[Work instruction]: Skip the pictures and copy all the data that follows exactly.

-------

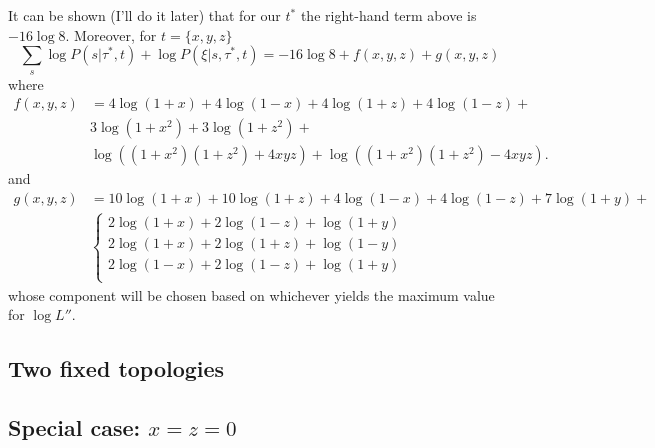 It can be shown (I'll do it later) that for our $t^*$ the right-hand term above is $-16\log 8$.
Moreover, for $t=\{x,y,z\}$
\begin{equation}
\sum_{s} \log P(s | \tau^*, t) + \log P(\xi | s, \tau^*, t) = -16\log 8 + f(x,y,z) + g(x,y,z)
\end{equation}
where
\begin{align}
f(x,y,z) &= 4\log(1+x)+4\log(1-x)+4\log(1+z)+4\log(1-z)+\\
& 3\log(1+x^2)+3\log(1+z^2)+\\
& \log((1+x^2)(1+z^2)+4xyz) + \log((1+x^2)(1+z^2)-4xyz).
\end{align}
and
\begin{align}
g(x,y,z) &= 10\log(1+x)+10\log(1+z)+4\log(1-x)+4\log(1-z)+7\log(1+y)+\\
& \left\{ 
  \begin{array}{l}
  2\log(1+x)+2\log(1-z)+\log(1+y)\\
  2\log(1+x)+2\log(1+z)+\log(1-y)\\
  2\log(1-x)+2\log(1-z)+\log(1+y)\\
  \end{array} \right.
\end{align}
whose component will be chosen based on whichever yields the maximum value for $\log L''$.

\subsection{Two fixed topologies}

\subsection{Special case: $x=z=0$}

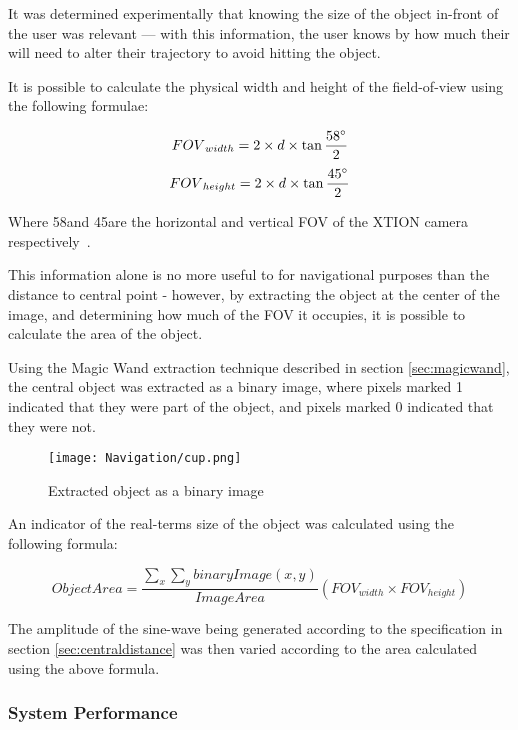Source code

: It was determined experimentally that knowing the size of the object in-front of the user was relevant --- with this information, the user knows by how much their will need to alter their trajectory to avoid hitting the object. 

It is possible to calculate the physical width and height of the field-of-view using the following formulae:

\begin{equation}
{FOV}_{width} = 2 \times d \times \tan\frac{58\degree}{2}
\end{equation}
\begin{equation}
{FOV}_{height} = 2 \times d \times \tan\frac{45\degree}{2}
\end{equation}

Where 58\degree  and 45\degree  are the horizontal and vertical \ac{FOV} of the XTION camera respectively~\cite{xtion-spec}. 

This information alone is no more useful to for navigational purposes than the distance to central point - however, by extracting the object at the center of the image, and determining how much of the \ac{FOV} it occupies, it is possible to calculate the area of the object.

Using the Magic Wand extraction technique described in section \ref{sec:magicwand}, the central object was extracted as a binary image, where pixels marked 1 indicated that they were part of the object, and pixels marked 0 indicated that they were not. 
\begin{figure}[H]
    \centering
    \texttt{[image: Navigation/cup.png]}
    \caption{Extracted object as a binary image}
\end{figure}

An indicator of the real-terms size of the object was calculated using the following formula:

\begin{equation}
    {Object Area} = \frac{\sum\limits_x\sum\limits_y {binaryImage}({x}, {y})}{{ImageArea}} ({FOV}_{width} \times {FOV}_{height})
\end{equation}

The amplitude of the sine-wave being generated according to the specification in section \ref{sec:centraldistance} was then varied according to the area calculated using the above formula.

\subsubsection{System Performance}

-------

[Response to this exercise]:
 It can be shown (I'll do it later) that for our $t^*$ the right-hand term above is $-16\log 8$.
Moreover, for $t=\{x,y,z\}$
\begin{equation}
\sum_{s} \log P(s | \tau^*, t) + \log P(\xi | s, \tau^*, t) = -16\log 8 + f(x,y,z) + g(x,y,z)
\end{equation}
where
\begin{align}
f(x,y,z) &= 4\log(1+x)+4\log(1-x)+4\log(1+z)+4\log(1-z)+\\
& 3\log(1+x^2)+3\log(1+z^2)+\\
& \log((1+x^2)(1+z^2)+4xyz) + \log((1+x^2)(1+z^2)-4xyz).
\end{align}
and
\begin{align}
g(x,y,z) &= 10\log(1+x)+10\log(1+z)+4\log(1-x)+4\log(1-z)+7\log(1+y)+\\
& \left\{ 
  \begin{array}{l}
  2\log(1+x)+2\log(1-z)+\log(1+y)\\
  2\log(1+x)+2\log(1+z)+\log(1-y)\\
  2\log(1-x)+2\log(1-z)+\log(1+y)\\
  \end{array} \right.
\end{align}
whose component will be chosen based on whichever yields the maximum value for $\log L''$.

\subsection{Two fixed topologies}

\subsection{Special case: $x=z=0$}

Source code

: It was determined experimentally that knowing the size of the object in-front of the user was relevant --- with this information, the user knows by how much their will need to alter their trajectory to avoid hitting the object. 

It is possible to calculate the physical width and height of the field-of-view using the following formulae:

\begin{equation}
{FOV}_{width} = 2 \times d \times \tan\frac{58\degree}{2}
\end{equation}
\begin{equation}
{FOV}_{height} = 2 \times d \times \tan\frac{45\degree}{2}
\end{equation}

Where 58\degree  and 45\degree  are the horizontal and vertical \ac{FOV} of the XTION camera respectively~\cite{xtion-spec}. 

This information alone is no more useful to for navigational purposes than the distance to central point - however, by extracting the object at the center of the image, and determining how much of the \ac{FOV} it occupies, it is possible to calculate the area of the object.

Using the Magic Wand extraction technique described in section \ref{sec:magicwand}, the central object was extracted as a binary image, where pixels marked 1 indicated that they were part of the object, and pixels marked 0 indicated that they were not. 
\begin{figure}[H]
    \centering
    \texttt{[image: Navigation/cup.png]}
    \caption{Extracted object as a binary image}
\end{figure}

An indicator of the real-terms size of the object was calculated using the following formula:

\begin{equation}
    {Object Area} = \frac{\sum\limits_x\sum\limits_y {binaryImage}({x}, {y})}{{ImageArea}} ({FOV}_{width} \times {FOV}_{height})
\end{equation}

The amplitude of the sine-wave being generated according to the specification in section \ref{sec:centraldistance} was then varied according to the area calculated using the above formula.

\subsubsection{System Performance}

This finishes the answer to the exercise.